(Supplied material begins)
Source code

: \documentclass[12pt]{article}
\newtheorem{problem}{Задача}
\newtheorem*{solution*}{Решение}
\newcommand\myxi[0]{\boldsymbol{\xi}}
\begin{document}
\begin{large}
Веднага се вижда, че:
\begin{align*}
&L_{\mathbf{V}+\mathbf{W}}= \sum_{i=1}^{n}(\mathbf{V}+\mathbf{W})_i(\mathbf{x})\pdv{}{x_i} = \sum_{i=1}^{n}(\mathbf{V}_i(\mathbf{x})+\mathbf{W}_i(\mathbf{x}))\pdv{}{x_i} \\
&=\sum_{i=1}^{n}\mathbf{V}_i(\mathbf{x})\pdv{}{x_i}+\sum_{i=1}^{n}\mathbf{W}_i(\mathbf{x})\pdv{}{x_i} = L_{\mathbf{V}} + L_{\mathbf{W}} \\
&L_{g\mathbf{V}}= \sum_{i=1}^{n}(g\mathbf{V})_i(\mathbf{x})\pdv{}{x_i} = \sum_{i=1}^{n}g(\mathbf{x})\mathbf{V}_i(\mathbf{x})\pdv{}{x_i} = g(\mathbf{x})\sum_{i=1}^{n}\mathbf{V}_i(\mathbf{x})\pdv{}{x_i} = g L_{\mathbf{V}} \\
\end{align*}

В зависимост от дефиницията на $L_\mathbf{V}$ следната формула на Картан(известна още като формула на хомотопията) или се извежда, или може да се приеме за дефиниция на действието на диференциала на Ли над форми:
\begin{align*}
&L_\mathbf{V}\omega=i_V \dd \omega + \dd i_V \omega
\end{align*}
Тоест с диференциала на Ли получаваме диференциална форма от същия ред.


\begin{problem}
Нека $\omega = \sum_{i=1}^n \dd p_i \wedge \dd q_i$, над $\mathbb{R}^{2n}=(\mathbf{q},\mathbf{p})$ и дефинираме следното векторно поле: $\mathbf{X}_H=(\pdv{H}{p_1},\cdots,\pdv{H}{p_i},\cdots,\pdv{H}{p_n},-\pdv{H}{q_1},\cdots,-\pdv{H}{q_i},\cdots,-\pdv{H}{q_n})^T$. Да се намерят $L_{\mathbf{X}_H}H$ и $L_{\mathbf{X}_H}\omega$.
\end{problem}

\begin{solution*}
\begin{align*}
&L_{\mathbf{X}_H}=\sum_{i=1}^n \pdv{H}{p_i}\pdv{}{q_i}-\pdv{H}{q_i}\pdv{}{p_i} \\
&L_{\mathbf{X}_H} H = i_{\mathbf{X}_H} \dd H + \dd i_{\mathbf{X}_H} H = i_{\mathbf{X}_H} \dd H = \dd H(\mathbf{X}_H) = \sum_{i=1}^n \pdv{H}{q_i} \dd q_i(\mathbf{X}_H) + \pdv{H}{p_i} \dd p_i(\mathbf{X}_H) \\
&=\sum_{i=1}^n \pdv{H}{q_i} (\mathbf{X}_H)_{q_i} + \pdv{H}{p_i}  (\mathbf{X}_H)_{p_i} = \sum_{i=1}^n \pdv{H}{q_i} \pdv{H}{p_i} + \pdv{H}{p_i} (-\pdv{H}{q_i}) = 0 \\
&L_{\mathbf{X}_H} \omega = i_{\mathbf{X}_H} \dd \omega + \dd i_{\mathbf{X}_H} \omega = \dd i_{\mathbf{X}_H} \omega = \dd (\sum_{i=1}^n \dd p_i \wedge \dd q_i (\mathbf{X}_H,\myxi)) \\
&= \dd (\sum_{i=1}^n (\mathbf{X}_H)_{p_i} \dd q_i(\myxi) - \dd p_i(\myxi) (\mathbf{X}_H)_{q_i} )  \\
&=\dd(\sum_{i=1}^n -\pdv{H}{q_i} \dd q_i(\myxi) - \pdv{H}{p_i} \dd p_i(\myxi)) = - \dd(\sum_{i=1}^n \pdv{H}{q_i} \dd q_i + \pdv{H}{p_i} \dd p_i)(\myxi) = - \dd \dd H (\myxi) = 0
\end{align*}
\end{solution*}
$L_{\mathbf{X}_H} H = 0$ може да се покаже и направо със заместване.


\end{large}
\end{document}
(Supplied material ends)
Goal of the exercise: Nothing in the data above may be skipped; repeat it all exactly.

Written response:
Source code

: \documentclass[12pt]{article}
\newtheorem{problem}{Задача}
\newtheorem*{solution*}{Решение}
\newcommand\myxi[0]{\boldsymbol{\xi}}
\begin{document}
\begin{large}
Веднага се вижда, че:
\begin{align*}
&L_{\mathbf{V}+\mathbf{W}}= \sum_{i=1}^{n}(\mathbf{V}+\mathbf{W})_i(\mathbf{x})\pdv{}{x_i} = \sum_{i=1}^{n}(\mathbf{V}_i(\mathbf{x})+\mathbf{W}_i(\mathbf{x}))\pdv{}{x_i} \\
&=\sum_{i=1}^{n}\mathbf{V}_i(\mathbf{x})\pdv{}{x_i}+\sum_{i=1}^{n}\mathbf{W}_i(\mathbf{x})\pdv{}{x_i} = L_{\mathbf{V}} + L_{\mathbf{W}} \\
&L_{g\mathbf{V}}= \sum_{i=1}^{n}(g\mathbf{V})_i(\mathbf{x})\pdv{}{x_i} = \sum_{i=1}^{n}g(\mathbf{x})\mathbf{V}_i(\mathbf{x})\pdv{}{x_i} = g(\mathbf{x})\sum_{i=1}^{n}\mathbf{V}_i(\mathbf{x})\pdv{}{x_i} = g L_{\mathbf{V}} \\
\end{align*}

В зависимост от дефиницията на $L_\mathbf{V}$ следната формула на Картан(известна още като формула на хомотопията) или се извежда, или може да се приеме за дефиниция на действието на диференциала на Ли над форми:
\begin{align*}
&L_\mathbf{V}\omega=i_V \dd \omega + \dd i_V \omega
\end{align*}
Тоест с диференциала на Ли получаваме диференциална форма от същия ред.


\begin{problem}
Нека $\omega = \sum_{i=1}^n \dd p_i \wedge \dd q_i$, над $\mathbb{R}^{2n}=(\mathbf{q},\mathbf{p})$ и дефинираме следното векторно поле: $\mathbf{X}_H=(\pdv{H}{p_1},\cdots,\pdv{H}{p_i},\cdots,\pdv{H}{p_n},-\pdv{H}{q_1},\cdots,-\pdv{H}{q_i},\cdots,-\pdv{H}{q_n})^T$. Да се намерят $L_{\mathbf{X}_H}H$ и $L_{\mathbf{X}_H}\omega$.
\end{problem}

\begin{solution*}
\begin{align*}
&L_{\mathbf{X}_H}=\sum_{i=1}^n \pdv{H}{p_i}\pdv{}{q_i}-\pdv{H}{q_i}\pdv{}{p_i} \\
&L_{\mathbf{X}_H} H = i_{\mathbf{X}_H} \dd H + \dd i_{\mathbf{X}_H} H = i_{\mathbf{X}_H} \dd H = \dd H(\mathbf{X}_H) = \sum_{i=1}^n \pdv{H}{q_i} \dd q_i(\mathbf{X}_H) + \pdv{H}{p_i} \dd p_i(\mathbf{X}_H) \\
&=\sum_{i=1}^n \pdv{H}{q_i} (\mathbf{X}_H)_{q_i} + \pdv{H}{p_i}  (\mathbf{X}_H)_{p_i} = \sum_{i=1}^n \pdv{H}{q_i} \pdv{H}{p_i} + \pdv{H}{p_i} (-\pdv{H}{q_i}) = 0 \\
&L_{\mathbf{X}_H} \omega = i_{\mathbf{X}_H} \dd \omega + \dd i_{\mathbf{X}_H} \omega = \dd i_{\mathbf{X}_H} \omega = \dd (\sum_{i=1}^n \dd p_i \wedge \dd q_i (\mathbf{X}_H,\myxi)) \\
&= \dd (\sum_{i=1}^n (\mathbf{X}_H)_{p_i} \dd q_i(\myxi) - \dd p_i(\myxi) (\mathbf{X}_H)_{q_i} )  \\
&=\dd(\sum_{i=1}^n -\pdv{H}{q_i} \dd q_i(\myxi) - \pdv{H}{p_i} \dd p_i(\myxi)) = - \dd(\sum_{i=1}^n \pdv{H}{q_i} \dd q_i + \pdv{H}{p_i} \dd p_i)(\myxi) = - \dd \dd H (\myxi) = 0
\end{align*}
\end{solution*}
$L_{\mathbf{X}_H} H = 0$ може да се покаже и направо със заместване.


\end{large}
\end{document}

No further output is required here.